Secondo l'accusa degli Stati che si sono costituiti in giudizio le 5 major della canzone impongono con un ricatto ai commercianti dei prezzi fissati ad un livello artificialmente alto. Sotto accusa, dunque, è finita la politica delle multinazionali, quella che in gergo viene chiamata "Map" (Minimum advertised pricing) grazie alla quale le compagnie garantiscono ai negozi sussidi per la pubblicità in cambio di un impegno a non vendere i dischi ad un prezzo al di sotto di quello minimo stabilito dalle industrie.

In questo modo, sempre secondo l'accusa, vengono penalizzati i consumatori che spendono più di quanto stabilirebbe il mercato e i commercianti che, sottoposti al ricatto, non possono abbassare i prezzi. "Questa azione illegale non suona come musica alle nostre orecchie", ha ironizzato il procuratore di New York Eliot Spitzer che insieme ai suoi colleghi ritiene violata la prima sezione dello Sherman Act, la legge che regola l'antitrust americana.

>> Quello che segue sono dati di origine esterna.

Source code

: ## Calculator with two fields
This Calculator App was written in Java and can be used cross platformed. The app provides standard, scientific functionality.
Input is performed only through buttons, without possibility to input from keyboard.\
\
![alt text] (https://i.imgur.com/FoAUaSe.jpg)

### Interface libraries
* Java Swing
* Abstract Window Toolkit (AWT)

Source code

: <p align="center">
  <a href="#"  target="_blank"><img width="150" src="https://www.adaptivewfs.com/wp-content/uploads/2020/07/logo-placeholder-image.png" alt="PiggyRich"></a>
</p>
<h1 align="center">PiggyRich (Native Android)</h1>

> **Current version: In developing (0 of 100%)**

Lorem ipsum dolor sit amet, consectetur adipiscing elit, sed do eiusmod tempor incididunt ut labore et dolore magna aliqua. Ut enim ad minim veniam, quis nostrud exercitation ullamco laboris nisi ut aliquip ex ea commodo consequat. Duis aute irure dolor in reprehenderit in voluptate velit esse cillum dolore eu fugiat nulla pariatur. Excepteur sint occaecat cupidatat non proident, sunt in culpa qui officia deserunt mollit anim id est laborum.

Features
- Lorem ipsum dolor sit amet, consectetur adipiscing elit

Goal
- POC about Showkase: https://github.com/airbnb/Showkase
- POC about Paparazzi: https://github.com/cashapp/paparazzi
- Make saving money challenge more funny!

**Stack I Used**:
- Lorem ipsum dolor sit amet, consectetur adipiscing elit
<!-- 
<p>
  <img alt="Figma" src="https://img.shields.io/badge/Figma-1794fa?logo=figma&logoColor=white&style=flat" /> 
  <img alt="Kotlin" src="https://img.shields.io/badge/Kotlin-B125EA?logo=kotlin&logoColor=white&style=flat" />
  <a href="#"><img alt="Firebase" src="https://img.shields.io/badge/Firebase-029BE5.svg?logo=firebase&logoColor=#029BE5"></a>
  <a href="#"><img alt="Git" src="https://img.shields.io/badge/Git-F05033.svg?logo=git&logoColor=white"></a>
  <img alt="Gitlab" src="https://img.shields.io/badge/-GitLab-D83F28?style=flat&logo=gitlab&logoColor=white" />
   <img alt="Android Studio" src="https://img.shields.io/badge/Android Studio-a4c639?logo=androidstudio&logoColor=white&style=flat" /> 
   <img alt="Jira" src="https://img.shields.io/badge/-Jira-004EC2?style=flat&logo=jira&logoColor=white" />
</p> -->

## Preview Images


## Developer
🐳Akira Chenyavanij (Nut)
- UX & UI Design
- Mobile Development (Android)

Le compagnie si difendono sostenendo la loro innocenza. La Bmg, attraverso il portavoce Nathaniel Brown, si dice sicura che il "Map" è "legittimo e siamo convinti che la corte arriverà alla stessa conclusione". Anche dalla Emi annunciano una "difesa vigorosa" e ricordano un accordo raggiunto con la Commissione federale del commercio a seguito del quale, Emi ha abbandonato la politica dei prezzi sotto accusa fin dal 19 giugno scorso.

(9 agosto 2000)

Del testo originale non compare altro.